PROBLEM: Show all lines below holding the string "wiki".

DATASET:
###

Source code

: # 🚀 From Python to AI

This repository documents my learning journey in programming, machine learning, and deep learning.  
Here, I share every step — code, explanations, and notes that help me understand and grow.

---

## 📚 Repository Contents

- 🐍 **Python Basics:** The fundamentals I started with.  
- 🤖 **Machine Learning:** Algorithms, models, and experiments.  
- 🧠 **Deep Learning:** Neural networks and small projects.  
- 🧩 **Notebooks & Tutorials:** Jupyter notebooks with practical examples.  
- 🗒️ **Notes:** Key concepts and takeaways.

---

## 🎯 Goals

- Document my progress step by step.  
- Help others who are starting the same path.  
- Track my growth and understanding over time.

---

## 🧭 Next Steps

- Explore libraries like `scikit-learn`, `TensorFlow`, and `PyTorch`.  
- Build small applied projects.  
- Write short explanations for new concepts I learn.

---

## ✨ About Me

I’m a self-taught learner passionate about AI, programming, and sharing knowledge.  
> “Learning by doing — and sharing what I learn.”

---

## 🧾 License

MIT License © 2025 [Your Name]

###

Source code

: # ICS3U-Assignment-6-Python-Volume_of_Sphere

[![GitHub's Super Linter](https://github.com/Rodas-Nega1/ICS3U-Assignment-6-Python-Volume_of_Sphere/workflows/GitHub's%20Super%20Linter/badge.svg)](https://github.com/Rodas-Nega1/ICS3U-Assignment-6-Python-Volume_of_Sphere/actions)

###

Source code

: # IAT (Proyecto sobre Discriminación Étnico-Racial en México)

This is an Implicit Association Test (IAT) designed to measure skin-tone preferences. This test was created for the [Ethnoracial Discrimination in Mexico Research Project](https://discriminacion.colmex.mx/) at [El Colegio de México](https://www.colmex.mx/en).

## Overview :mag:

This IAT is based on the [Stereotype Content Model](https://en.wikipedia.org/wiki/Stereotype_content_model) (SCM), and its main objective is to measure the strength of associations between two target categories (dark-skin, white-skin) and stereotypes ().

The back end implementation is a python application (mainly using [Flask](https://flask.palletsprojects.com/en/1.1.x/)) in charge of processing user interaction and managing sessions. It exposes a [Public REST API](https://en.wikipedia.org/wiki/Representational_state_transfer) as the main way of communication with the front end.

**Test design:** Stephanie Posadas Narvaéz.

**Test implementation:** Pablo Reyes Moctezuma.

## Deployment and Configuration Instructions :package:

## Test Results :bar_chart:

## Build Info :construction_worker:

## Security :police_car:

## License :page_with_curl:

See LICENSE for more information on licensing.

###

WRITTEN ANSWER:
This IAT is based on the [Stereotype Content Model](https://en.wikipedia.org/wiki/Stereotype_content_model) (SCM), and its main objective is to measure the strength of associations between two target categories (dark-skin, white-skin) and stereotypes ().
The back end implementation is a python application (mainly using [Flask](https://flask.palletsprojects.com/en/1.1.x/)) in charge of processing user interaction and managing sessions. It exposes a [Public REST API](https://en.wikipedia.org/wiki/Representational_state_transfer) as the main way of communication with the front end.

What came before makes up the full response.